Problem to work on - Every line with the string "Full" must be copied from the entries below.

Entries shown -

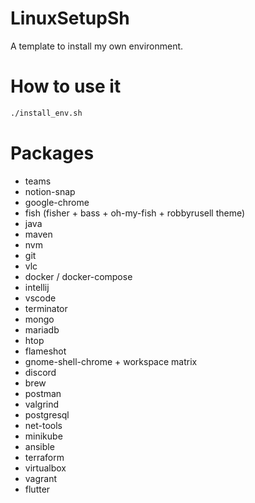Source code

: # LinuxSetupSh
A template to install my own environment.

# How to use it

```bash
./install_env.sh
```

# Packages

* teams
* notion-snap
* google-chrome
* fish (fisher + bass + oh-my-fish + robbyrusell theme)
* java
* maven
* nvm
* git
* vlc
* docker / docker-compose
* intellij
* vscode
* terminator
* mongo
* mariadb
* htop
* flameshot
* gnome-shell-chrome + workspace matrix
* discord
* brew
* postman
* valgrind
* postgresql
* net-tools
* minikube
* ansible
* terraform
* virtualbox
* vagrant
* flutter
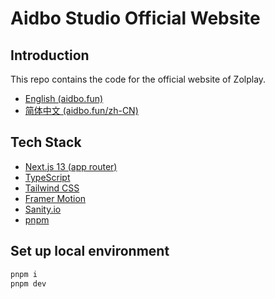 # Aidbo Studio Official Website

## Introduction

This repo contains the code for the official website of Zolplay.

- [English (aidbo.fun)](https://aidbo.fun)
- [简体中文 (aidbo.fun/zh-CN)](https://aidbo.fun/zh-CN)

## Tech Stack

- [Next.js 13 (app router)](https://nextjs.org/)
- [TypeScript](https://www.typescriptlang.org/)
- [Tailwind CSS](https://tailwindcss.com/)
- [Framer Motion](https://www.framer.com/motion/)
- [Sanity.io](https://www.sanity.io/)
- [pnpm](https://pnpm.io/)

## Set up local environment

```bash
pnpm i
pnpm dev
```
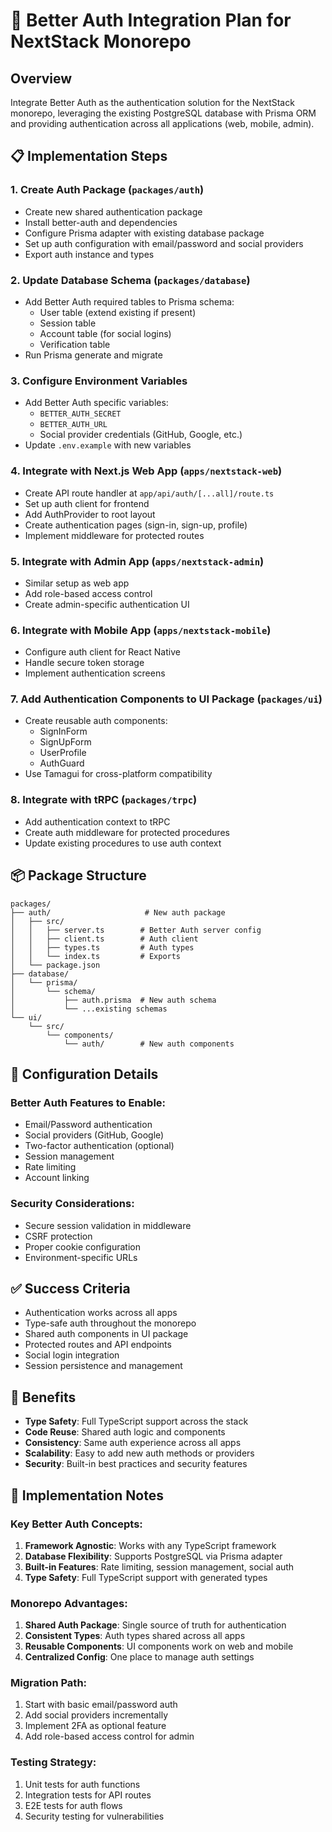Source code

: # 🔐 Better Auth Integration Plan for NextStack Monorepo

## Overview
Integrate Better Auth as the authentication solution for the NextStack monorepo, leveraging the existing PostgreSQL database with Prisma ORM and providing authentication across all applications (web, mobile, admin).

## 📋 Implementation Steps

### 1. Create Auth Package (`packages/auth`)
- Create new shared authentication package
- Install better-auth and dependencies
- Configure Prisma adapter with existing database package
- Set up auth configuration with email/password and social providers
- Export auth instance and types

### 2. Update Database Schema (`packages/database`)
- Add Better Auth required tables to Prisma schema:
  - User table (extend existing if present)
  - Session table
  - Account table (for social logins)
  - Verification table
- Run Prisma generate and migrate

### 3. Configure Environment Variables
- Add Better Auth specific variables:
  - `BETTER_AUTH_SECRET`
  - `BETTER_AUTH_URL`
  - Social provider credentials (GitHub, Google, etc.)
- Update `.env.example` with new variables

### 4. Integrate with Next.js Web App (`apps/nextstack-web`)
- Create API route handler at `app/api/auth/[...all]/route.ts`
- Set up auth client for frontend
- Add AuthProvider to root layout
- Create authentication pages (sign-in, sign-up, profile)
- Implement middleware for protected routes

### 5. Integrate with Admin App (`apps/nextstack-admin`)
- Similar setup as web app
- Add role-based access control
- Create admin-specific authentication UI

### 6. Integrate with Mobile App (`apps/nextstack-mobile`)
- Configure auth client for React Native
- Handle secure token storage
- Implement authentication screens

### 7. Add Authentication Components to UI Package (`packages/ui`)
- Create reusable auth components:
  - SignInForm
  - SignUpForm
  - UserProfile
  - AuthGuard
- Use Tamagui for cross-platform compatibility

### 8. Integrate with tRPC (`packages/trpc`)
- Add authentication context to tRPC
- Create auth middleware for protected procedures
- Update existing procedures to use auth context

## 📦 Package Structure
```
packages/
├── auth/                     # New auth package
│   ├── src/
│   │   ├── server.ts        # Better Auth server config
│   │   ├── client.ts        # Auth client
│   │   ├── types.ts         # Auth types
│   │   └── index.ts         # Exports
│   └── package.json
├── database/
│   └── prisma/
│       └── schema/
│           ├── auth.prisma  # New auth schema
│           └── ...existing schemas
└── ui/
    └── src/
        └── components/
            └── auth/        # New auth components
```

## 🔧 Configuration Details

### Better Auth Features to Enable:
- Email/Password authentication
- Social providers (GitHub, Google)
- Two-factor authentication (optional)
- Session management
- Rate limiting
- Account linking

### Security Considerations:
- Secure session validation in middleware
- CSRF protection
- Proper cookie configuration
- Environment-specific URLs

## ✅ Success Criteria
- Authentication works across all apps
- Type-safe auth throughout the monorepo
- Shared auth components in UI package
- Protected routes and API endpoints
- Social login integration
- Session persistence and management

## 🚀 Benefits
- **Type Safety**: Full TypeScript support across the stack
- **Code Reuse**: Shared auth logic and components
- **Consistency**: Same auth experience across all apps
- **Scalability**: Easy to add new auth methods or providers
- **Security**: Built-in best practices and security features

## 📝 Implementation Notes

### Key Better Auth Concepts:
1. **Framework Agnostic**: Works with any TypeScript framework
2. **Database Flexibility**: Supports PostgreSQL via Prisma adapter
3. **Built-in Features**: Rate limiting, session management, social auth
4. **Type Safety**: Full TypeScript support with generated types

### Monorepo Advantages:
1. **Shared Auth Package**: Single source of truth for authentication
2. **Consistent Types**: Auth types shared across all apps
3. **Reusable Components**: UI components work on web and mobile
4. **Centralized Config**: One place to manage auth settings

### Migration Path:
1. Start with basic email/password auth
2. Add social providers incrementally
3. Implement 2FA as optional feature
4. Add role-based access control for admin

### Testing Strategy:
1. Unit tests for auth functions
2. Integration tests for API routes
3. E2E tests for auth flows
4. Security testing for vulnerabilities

The completed task -
- **Type Safety**: Full TypeScript support across the stack
4. **Type Safety**: Full TypeScript support with generated types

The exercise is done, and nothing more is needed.